=== AVAILABLE RECORDS ===

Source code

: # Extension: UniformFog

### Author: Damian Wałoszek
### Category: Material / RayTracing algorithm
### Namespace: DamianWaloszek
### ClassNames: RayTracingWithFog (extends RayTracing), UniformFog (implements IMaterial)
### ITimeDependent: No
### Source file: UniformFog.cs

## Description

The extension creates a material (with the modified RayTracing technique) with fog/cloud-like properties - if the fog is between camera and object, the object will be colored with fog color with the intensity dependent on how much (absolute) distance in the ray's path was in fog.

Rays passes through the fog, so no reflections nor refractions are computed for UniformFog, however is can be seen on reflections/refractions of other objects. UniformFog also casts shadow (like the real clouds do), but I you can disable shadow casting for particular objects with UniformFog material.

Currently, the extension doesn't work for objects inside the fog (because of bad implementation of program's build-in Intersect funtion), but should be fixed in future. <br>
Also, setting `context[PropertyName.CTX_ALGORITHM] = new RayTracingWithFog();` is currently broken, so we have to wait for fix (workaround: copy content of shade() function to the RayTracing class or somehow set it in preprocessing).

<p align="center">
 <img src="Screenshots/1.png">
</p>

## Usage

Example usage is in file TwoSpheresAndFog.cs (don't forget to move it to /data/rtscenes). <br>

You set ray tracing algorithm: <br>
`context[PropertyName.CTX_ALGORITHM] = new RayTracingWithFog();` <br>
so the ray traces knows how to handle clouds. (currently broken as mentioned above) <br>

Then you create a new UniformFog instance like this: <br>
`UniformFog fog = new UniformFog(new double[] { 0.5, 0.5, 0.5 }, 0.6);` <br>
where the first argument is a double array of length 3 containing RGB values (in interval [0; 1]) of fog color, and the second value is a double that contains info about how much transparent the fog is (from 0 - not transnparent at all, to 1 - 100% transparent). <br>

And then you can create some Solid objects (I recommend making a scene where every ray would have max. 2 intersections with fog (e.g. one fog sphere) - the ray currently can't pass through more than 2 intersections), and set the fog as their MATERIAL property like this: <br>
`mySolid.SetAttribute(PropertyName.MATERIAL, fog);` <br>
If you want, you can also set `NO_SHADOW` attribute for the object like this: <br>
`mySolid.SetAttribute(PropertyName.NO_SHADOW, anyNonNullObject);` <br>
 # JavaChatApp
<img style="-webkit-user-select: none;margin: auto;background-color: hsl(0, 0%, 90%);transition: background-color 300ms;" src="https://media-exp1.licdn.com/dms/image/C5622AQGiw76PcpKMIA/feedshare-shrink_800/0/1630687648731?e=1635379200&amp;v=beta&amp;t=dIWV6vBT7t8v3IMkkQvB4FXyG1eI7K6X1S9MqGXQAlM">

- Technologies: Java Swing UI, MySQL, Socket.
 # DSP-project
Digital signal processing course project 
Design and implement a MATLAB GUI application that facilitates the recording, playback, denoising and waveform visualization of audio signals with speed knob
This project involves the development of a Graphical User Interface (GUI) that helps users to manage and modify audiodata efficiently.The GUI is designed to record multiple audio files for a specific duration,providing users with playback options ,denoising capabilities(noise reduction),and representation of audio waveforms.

===

WHAT THE TASK REQUIRES:
Nothing in the entries above may be left out; retype them all exactly.

ANSWER BELOW:
Source code

: # Extension: UniformFog

### Author: Damian Wałoszek
### Category: Material / RayTracing algorithm
### Namespace: DamianWaloszek
### ClassNames: RayTracingWithFog (extends RayTracing), UniformFog (implements IMaterial)
### ITimeDependent: No
### Source file: UniformFog.cs

## Description

The extension creates a material (with the modified RayTracing technique) with fog/cloud-like properties - if the fog is between camera and object, the object will be colored with fog color with the intensity dependent on how much (absolute) distance in the ray's path was in fog.

Rays passes through the fog, so no reflections nor refractions are computed for UniformFog, however is can be seen on reflections/refractions of other objects. UniformFog also casts shadow (like the real clouds do), but I you can disable shadow casting for particular objects with UniformFog material.

Currently, the extension doesn't work for objects inside the fog (because of bad implementation of program's build-in Intersect funtion), but should be fixed in future. <br>
Also, setting `context[PropertyName.CTX_ALGORITHM] = new RayTracingWithFog();` is currently broken, so we have to wait for fix (workaround: copy content of shade() function to the RayTracing class or somehow set it in preprocessing).

<p align="center">
 <img src="Screenshots/1.png">
</p>

## Usage

Example usage is in file TwoSpheresAndFog.cs (don't forget to move it to /data/rtscenes). <br>

You set ray tracing algorithm: <br>
`context[PropertyName.CTX_ALGORITHM] = new RayTracingWithFog();` <br>
so the ray traces knows how to handle clouds. (currently broken as mentioned above) <br>

Then you create a new UniformFog instance like this: <br>
`UniformFog fog = new UniformFog(new double[] { 0.5, 0.5, 0.5 }, 0.6);` <br>
where the first argument is a double array of length 3 containing RGB values (in interval [0; 1]) of fog color, and the second value is a double that contains info about how much transparent the fog is (from 0 - not transnparent at all, to 1 - 100% transparent). <br>

And then you can create some Solid objects (I recommend making a scene where every ray would have max. 2 intersections with fog (e.g. one fog sphere) - the ray currently can't pass through more than 2 intersections), and set the fog as their MATERIAL property like this: <br>
`mySolid.SetAttribute(PropertyName.MATERIAL, fog);` <br>
If you want, you can also set `NO_SHADOW` attribute for the object like this: <br>
`mySolid.SetAttribute(PropertyName.NO_SHADOW, anyNonNullObject);` <br>
 # JavaChatApp
<img style="-webkit-user-select: none;margin: auto;background-color: hsl(0, 0%, 90%);transition: background-color 300ms;" src="https://media-exp1.licdn.com/dms/image/C5622AQGiw76PcpKMIA/feedshare-shrink_800/0/1630687648731?e=1635379200&amp;v=beta&amp;t=dIWV6vBT7t8v3IMkkQvB4FXyG1eI7K6X1S9MqGXQAlM">

- Technologies: Java Swing UI, MySQL, Socket.
 # DSP-project
Digital signal processing course project 
Design and implement a MATLAB GUI application that facilitates the recording, playback, denoising and waveform visualization of audio signals with speed knob
This project involves the development of a Graphical User Interface (GUI) that helps users to manage and modify audiodata efficiently.The GUI is designed to record multiple audio files for a specific duration,providing users with playback options ,denoising capabilities(noise reduction),and representation of audio waveforms.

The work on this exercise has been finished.